De communicatie van de BoE is niet altijd even rechtlijnig. Dat is deels gevolg van de diverse profielen en visies en de toch wel open debatcultuur binnen het MPC. Voorzitter Bailey, die zelf ook al eens van mening verandert, heeft het niet gemakkelijk om tot een homogene beleidsconclusie te komen. Ter illustratie: op de vergadering van 1 februari stemden 6 van de 9 leden om de rente onveranderd te houden (5.25%). Twee raadsleden vonden dat de inflatieafkoeling te traag ging en wilden de rente optrekken tot 5.5%. Eén raadslid vond dan weer dat het beleid meer dan voldoende restrictief is en de groei mogelijk onnodig afremt waardoor er nu al ruimte is om de rente te verlagen (minus 25 basispunten).

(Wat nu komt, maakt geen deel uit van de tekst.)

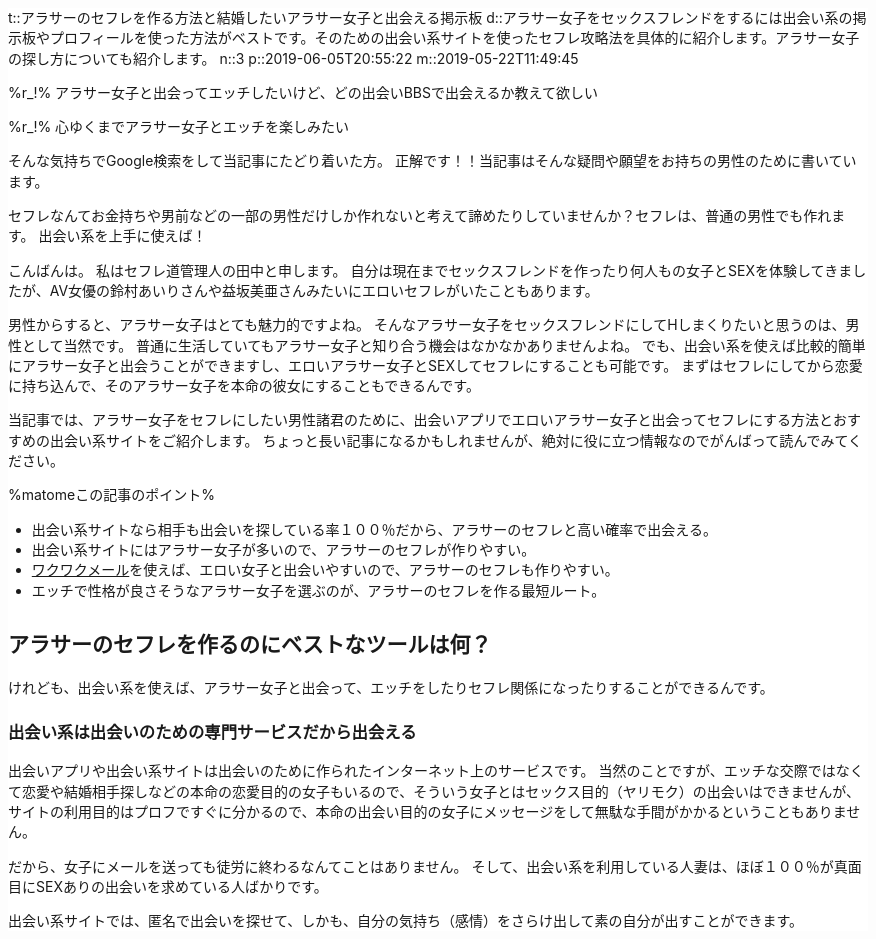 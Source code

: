 t::アラサーのセフレを作る方法と結婚したいアラサー女子と出会える掲示板
d::アラサー女子をセックスフレンドをするには出会い系の掲示板やプロフィールを使った方法がベストです。そのための出会い系サイトを使ったセフレ攻略法を具体的に紹介します。アラサー女子の探し方についても紹介します。
n::3
p::2019-06-05T20:55:22
m::2019-05-22T11:49:45

%r_!%
アラサー女子と出会ってエッチしたいけど、どの出会いBBSで出会えるか教えて欲しい


%r_!%
心ゆくまでアラサー女子とエッチを楽しみたい


そんな気持ちでGoogle検索をして当記事にたどり着いた方。
正解です！！当記事はそんな疑問や願望をお持ちの男性のために書いています。

セフレなんてお金持ちや男前などの一部の男性だけしか作れないと考えて諦めたりしていませんか？セフレは、普通の男性でも作れます。
出会い系を上手に使えば！

こんばんは。
私はセフレ道管理人の田中と申します。
自分は現在までセックスフレンドを作ったり何人もの女子とSEXを体験してきましたが、AV女優の鈴村あいりさんや益坂美亜さんみたいにエロいセフレがいたこともあります。

男性からすると、アラサー女子はとても魅力的ですよね。
そんなアラサー女子をセックスフレンドにしてHしまくりたいと思うのは、男性として当然です。
普通に生活していてもアラサー女子と知り合う機会はなかなかありませんよね。
でも、出会い系を使えば比較的簡単にアラサー女子と出会うことができますし、エロいアラサー女子とSEXしてセフレにすることも可能です。
まずはセフレにしてから恋愛に持ち込んで、そのアラサー女子を本命の彼女にすることもできるんです。

当記事では、アラサー女子をセフレにしたい男性諸君のために、出会いアプリでエロいアラサー女子と出会ってセフレにする方法とおすすめの出会い系サイトをご紹介します。
ちょっと長い記事になるかもしれませんが、絶対に役に立つ情報なのでがんばって読んでみてください。

%matomeこの記事のポイント%
- 出会い系サイトなら相手も出会いを探している率１００％だから、アラサーのセフレと高い確率で出会える。
- 出会い系サイトにはアラサー女子が多いので、アラサーのセフレが作りやすい。
- [ワクワクメール](../url/550909)を使えば、エロい女子と出会いやすいので、アラサーのセフレも作りやすい。
- エッチで性格が良さそうなアラサー女子を選ぶのが、アラサーのセフレを作る最短ルート。


## アラサーのセフレを作るのにベストなツールは何？



けれども、出会い系を使えば、アラサー女子と出会って、エッチをしたりセフレ関係になったりすることができるんです。


### 出会い系は出会いのための専門サービスだから出会える

出会いアプリや出会い系サイトは出会いのために作られたインターネット上のサービスです。
当然のことですが、エッチな交際ではなくて恋愛や結婚相手探しなどの本命の恋愛目的の女子もいるので、そういう女子とはセックス目的（ヤリモク）の出会いはできませんが、サイトの利用目的はプロフですぐに分かるので、本命の出会い目的の女子にメッセージをして無駄な手間がかかるということもありません。

だから、女子にメールを送っても徒労に終わるなんてことはありません。
そして、出会い系を利用している人妻は、ほぼ１００％が真面目にSEXありの出会いを求めている人ばかりです。

出会い系サイトでは、匿名で出会いを探せて、しかも、自分の気持ち（感情）をさらけ出して素の自分が出すことができます。
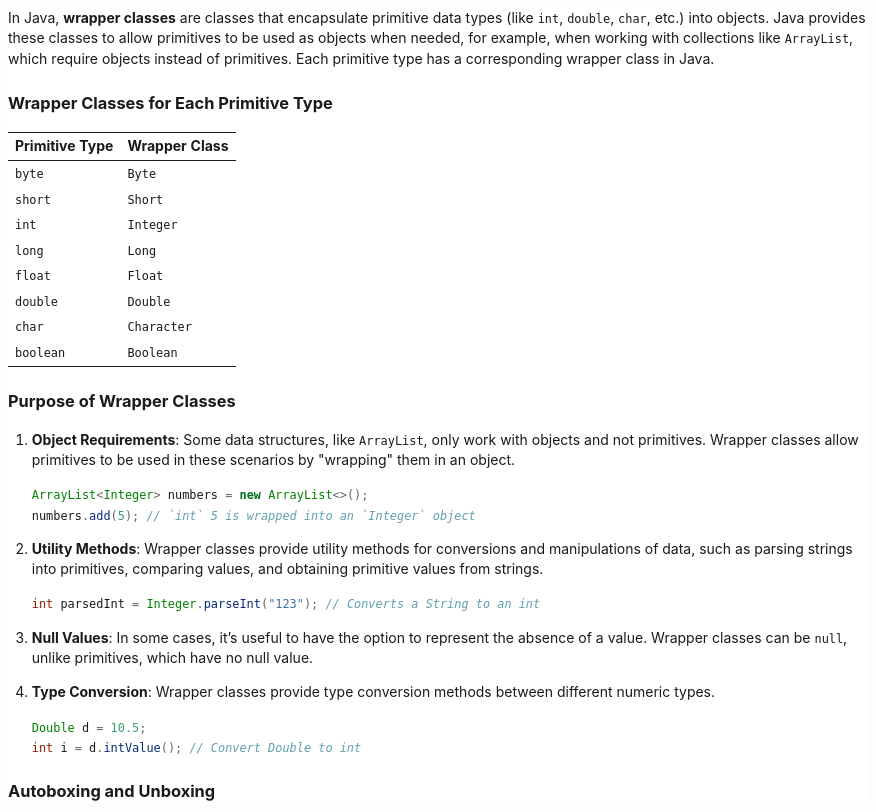 In Java, **wrapper classes** are classes that encapsulate primitive data types (like `int`, `double`, `char`, etc.) into objects. Java provides these classes to allow primitives to be used as objects when needed, for example, when working with collections like `ArrayList`, which require objects instead of primitives. Each primitive type has a corresponding wrapper class in Java.

### Wrapper Classes for Each Primitive Type

| Primitive Type | Wrapper Class |
|----------------|--------------|
| `byte`         | `Byte`       |
| `short`        | `Short`      |
| `int`          | `Integer`    |
| `long`         | `Long`       |
| `float`        | `Float`      |
| `double`       | `Double`     |
| `char`         | `Character`  |
| `boolean`      | `Boolean`    |

### Purpose of Wrapper Classes

1. **Object Requirements**: Some data structures, like `ArrayList`, only work with objects and not primitives. Wrapper classes allow primitives to be used in these scenarios by "wrapping" them in an object.

   ```java
   ArrayList<Integer> numbers = new ArrayList<>();
   numbers.add(5); // `int` 5 is wrapped into an `Integer` object
   ```

2. **Utility Methods**: Wrapper classes provide utility methods for conversions and manipulations of data, such as parsing strings into primitives, comparing values, and obtaining primitive values from strings.

   ```java
   int parsedInt = Integer.parseInt("123"); // Converts a String to an int
   ```

3. **Null Values**: In some cases, it’s useful to have the option to represent the absence of a value. Wrapper classes can be `null`, unlike primitives, which have no null value.

4. **Type Conversion**: Wrapper classes provide type conversion methods between different numeric types.

   ```java
   Double d = 10.5;
   int i = d.intValue(); // Convert Double to int
   ```

### Autoboxing and Unboxing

Sinds die vergadering van februari waren er voorzichtige tekenen (o.a. PMI’s) dat de Britse economie aan momentum wint. De arbeidsmarkt koelt wel af. Op maandbasis daalde het algemeen prijspeil met 0.6%. De j/j-inflatie bleef op 4%. De BoE beschikt volgende week woensdag wel nog over de inflatiecijfers voor februari. Het basiseffect (stijging 1.1% m/m vorig jaar) suggereert alvast ruimte voor een verdere afkoeling van het j/j-cijfer en die gunstige basiseffecten zijn ook volgende maanden nog aan het werk. Voor de inschatting van de actuele inflatiedynamiek is vooral de maandbeweging relevant. Toch wordt met de verwachte daling van de j/j-inflatie de volgende maanden de case voor bijkomende renteverhoging dun.Als de twee betrokken raadsleden de handdoek in de ring gooien, kan het debat zich helemaal toespitsen op de timing van de eerste renteverlaging.

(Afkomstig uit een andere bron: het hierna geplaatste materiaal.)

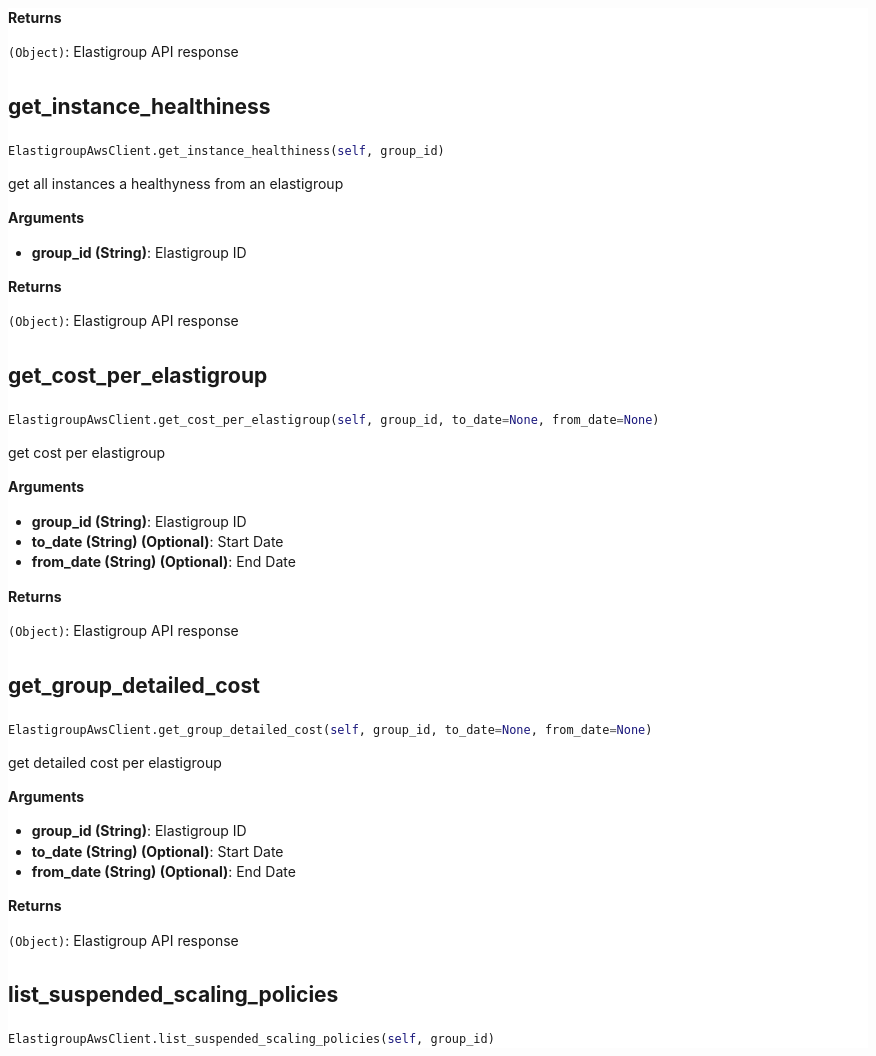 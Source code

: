 __Returns__

`(Object)`: Elastigroup API response

<h2 id="spotinst_sdk2.clients.elastigroup.ElastigroupAwsClient.get_instance_healthiness">get_instance_healthiness</h2>

```python
ElastigroupAwsClient.get_instance_healthiness(self, group_id)
```

get all instances a healthyness from an elastigroup

__Arguments__

- __group_id (String)__: Elastigroup ID

__Returns__

`(Object)`: Elastigroup API response

<h2 id="spotinst_sdk2.clients.elastigroup.ElastigroupAwsClient.get_cost_per_elastigroup">get_cost_per_elastigroup</h2>

```python
ElastigroupAwsClient.get_cost_per_elastigroup(self, group_id, to_date=None, from_date=None)
```

get cost per elastigroup

__Arguments__

- __group_id (String)__: Elastigroup ID
- __to_date (String) (Optional)__: Start Date
- __from_date (String) (Optional)__: End Date

__Returns__

`(Object)`: Elastigroup API response

<h2 id="spotinst_sdk2.clients.elastigroup.ElastigroupAwsClient.get_group_detailed_cost">get_group_detailed_cost</h2>

```python
ElastigroupAwsClient.get_group_detailed_cost(self, group_id, to_date=None, from_date=None)
```

get detailed cost per elastigroup

__Arguments__

- __group_id (String)__: Elastigroup ID
- __to_date (String) (Optional)__: Start Date
- __from_date (String) (Optional)__: End Date

__Returns__

`(Object)`: Elastigroup API response

<h2 id="spotinst_sdk2.clients.elastigroup.ElastigroupAwsClient.list_suspended_scaling_policies">list_suspended_scaling_policies</h2>

```python
ElastigroupAwsClient.list_suspended_scaling_policies(self, group_id)
```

Ondertussen verlegde de geldmarkt de verwachting voor de eerste BoE-renteverlaging sinds begin februari van juni naar augustus. De markt verwacht nu slechts 75 bpn renteverlaging dit jaar vergeleken met 100-125 bpn eerder dit jaar. We gaan er vanuit dat juni voor de BoE hoe dan ook te vroeg is. De BoE kan begin augustus in de verleiding komen om de beleidsrente te verlagen als de ECB in juni of juli al hetzelfde doet.
Even zag het er naar uit dat hogere rentes en de iets positievere inschatting van de activiteit de deur openden voor een versterking van het pond beneden de belangrijke zone EUR/GBP 0.85/0.8492. Matige arbeidsmarkt- en productiedata maakten een einde van die poging nog voor ze maar goed begon. Als de twee ‘haviken’ in het MPC volgende week het geweer van schouder veranderen, versterkt dat de bodem van EUR/GBP 0.85. Een herstel boven 0.86 is eerste technische indicatie dat het GBP-momentum taant.